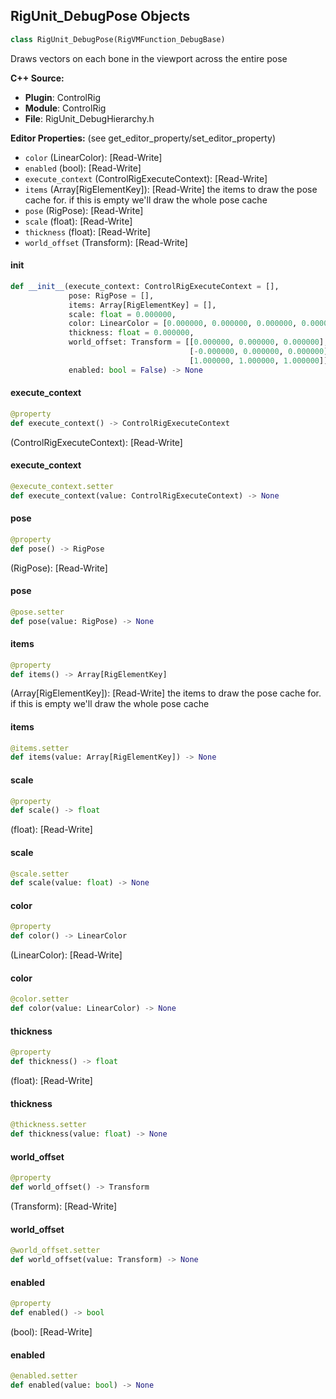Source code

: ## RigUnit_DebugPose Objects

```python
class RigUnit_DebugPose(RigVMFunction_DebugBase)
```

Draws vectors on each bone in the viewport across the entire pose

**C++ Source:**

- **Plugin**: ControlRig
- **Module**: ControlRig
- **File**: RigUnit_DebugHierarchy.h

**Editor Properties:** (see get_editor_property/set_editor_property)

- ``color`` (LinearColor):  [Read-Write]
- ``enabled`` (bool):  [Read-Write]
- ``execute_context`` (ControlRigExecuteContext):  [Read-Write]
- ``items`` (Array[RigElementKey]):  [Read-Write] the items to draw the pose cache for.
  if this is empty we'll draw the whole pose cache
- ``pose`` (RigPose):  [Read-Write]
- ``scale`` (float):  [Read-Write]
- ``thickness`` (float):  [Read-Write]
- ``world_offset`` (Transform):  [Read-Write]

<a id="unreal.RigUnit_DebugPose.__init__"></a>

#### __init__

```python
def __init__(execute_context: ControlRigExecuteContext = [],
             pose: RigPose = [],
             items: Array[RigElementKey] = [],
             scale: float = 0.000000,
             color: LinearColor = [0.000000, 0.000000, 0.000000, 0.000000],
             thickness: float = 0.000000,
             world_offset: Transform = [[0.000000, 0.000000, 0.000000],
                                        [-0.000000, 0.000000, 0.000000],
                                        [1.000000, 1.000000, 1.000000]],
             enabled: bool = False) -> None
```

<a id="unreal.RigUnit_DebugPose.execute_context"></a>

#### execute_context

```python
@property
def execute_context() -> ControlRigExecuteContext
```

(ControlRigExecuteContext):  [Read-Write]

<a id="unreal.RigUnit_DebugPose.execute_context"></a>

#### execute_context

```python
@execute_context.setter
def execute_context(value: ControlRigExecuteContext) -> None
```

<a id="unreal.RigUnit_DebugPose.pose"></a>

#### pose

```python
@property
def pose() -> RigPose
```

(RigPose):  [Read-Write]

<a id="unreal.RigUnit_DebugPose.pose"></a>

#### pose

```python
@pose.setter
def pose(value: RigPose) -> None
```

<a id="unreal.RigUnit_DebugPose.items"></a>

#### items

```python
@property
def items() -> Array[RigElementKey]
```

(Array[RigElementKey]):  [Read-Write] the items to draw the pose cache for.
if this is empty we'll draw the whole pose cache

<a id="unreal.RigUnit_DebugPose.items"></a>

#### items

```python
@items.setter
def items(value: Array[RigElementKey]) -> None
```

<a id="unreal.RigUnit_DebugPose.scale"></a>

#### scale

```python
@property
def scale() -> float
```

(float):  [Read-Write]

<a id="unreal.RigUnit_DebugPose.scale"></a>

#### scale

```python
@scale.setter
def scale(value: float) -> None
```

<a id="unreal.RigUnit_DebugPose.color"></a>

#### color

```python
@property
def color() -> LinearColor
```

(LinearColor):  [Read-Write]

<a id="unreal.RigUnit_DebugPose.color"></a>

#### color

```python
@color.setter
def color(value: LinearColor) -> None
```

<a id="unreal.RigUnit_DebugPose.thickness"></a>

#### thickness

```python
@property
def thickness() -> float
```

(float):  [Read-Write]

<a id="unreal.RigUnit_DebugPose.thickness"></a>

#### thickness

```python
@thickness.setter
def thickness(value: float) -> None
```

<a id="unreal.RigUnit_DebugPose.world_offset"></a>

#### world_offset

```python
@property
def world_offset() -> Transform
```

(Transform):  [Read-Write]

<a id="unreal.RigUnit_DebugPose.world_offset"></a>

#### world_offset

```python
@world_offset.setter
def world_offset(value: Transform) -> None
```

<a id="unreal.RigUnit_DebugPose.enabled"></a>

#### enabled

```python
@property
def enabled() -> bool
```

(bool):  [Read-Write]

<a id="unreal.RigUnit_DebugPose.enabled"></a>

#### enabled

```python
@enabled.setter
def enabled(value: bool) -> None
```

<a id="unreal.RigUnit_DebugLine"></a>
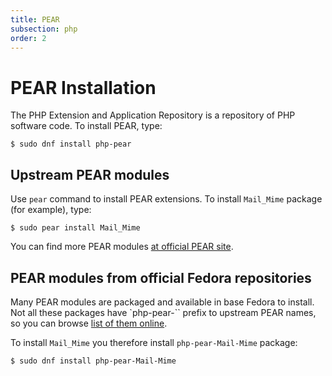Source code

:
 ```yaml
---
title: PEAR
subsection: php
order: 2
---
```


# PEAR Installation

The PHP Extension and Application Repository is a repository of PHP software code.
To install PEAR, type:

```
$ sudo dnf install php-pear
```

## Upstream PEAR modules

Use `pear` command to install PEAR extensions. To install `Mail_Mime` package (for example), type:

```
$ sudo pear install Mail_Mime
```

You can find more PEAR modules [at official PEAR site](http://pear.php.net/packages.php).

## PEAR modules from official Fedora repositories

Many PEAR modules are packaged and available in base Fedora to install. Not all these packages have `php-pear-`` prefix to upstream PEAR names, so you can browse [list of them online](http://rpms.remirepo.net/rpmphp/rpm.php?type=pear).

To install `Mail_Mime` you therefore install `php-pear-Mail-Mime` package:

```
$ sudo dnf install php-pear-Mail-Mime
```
-.-.-
ABOUT THIS TASK: Across the material, report every line that has the word "whole".

TASK SOLUTION:
  if this is empty we'll draw the whole pose cache
if this is empty we'll draw the whole pose cache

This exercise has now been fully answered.